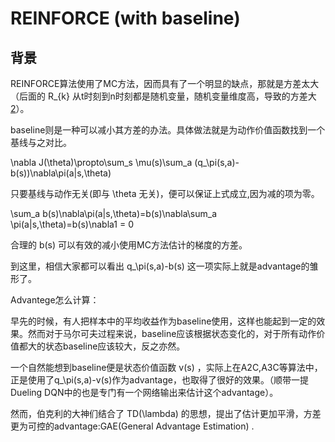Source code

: 

<!--
 * @version:
 * @Author:  StevenJokess（蔡舒起） https://github.com/StevenJokess
 * @Date: 2023-05-23 23:55:42
 * @LastEditors:  StevenJokess（蔡舒起） https://github.com/StevenJokess
 * @LastEditTime: 2023-05-23 23:56:20
 * @Description:
 * @Help me: make friends by a867907127@gmail.com and help me get some “foreign” things or service I need in life; 如有帮助，请赞助，失业3年了。![支付宝收款码](https://github.com/StevenJokess/d2rl/blob/master/img/%E6%94%B6.jpg)
 * @TODO::
 * @Reference:
-->
# REINFORCE (with baseline)

## 背景

REINFORCE算法使用了MC方法，因而具有了一个明显的缺点，那就是方差太大（后面的 R_{k} 从t时刻到n时刻都是随机变量，随机变量维度高，导致的方差大[2]）。

baseline则是一种可以减小其方差的办法。具体做法就是为动作价值函数找到一个基线与之对比。

\nabla J(\theta)\propto\sum_s \mu(s)\sum_a (q_\pi(s,a)-b(s))\nabla\pi(a|s,\theta)

只要基线与动作无关(即与 \theta 无关)，便可以保证上式成立,因为减的项为零。

\sum_a b(s)\nabla\pi(a|s,\theta)=b(s)\nabla\sum_a \pi(a|s,\theta)=b(s)\nabla1 = 0

合理的 b(s) 可以有效的减小使用MC方法估计的梯度的方差。

到这里，相信大家都可以看出 q_\pi(s,a)-b(s) 这一项实际上就是advantage的雏形了。

Advantege怎么计算：

早先的时候，有人把样本中的平均收益作为baseline使用，这样也能起到一定的效果。然而对于马尔可夫过程来说，baseline应该根据状态变化的，对于所有动作价值都大的状态baseline应该较大，反之亦然。

一个自然能想到baseline便是状态价值函数 v(s) ，实际上在A2C,A3C等算法中，正是使用了q_\pi(s,a)-v(s)作为advantage，也取得了很好的效果。（顺带一提Dueling DQN中的也是专门有一个网络输出来估计这个advantage）。

然而，伯克利的大神们结合了 TD(\lambda) 的思想，提出了估计更加平滑，方差更为可控的advantage:GAE(General Advantage Estimation) .

[1]: https://zhuanlan.zhihu.com/p/343943792
[2]: https://zhuanlan.zhihu.com/p/437626120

◆ ◆ ◆ ◆ ◆ ◆ ◆

_ACTION ITEM:_ Pull every line with "nabla" from the records.

_SOLUTION:_
\nabla J(\theta)\propto\sum_s \mu(s)\sum_a (q_\pi(s,a)-b(s))\nabla\pi(a|s,\theta)
\sum_a b(s)\nabla\pi(a|s,\theta)=b(s)\nabla\sum_a \pi(a|s,\theta)=b(s)\nabla1 = 0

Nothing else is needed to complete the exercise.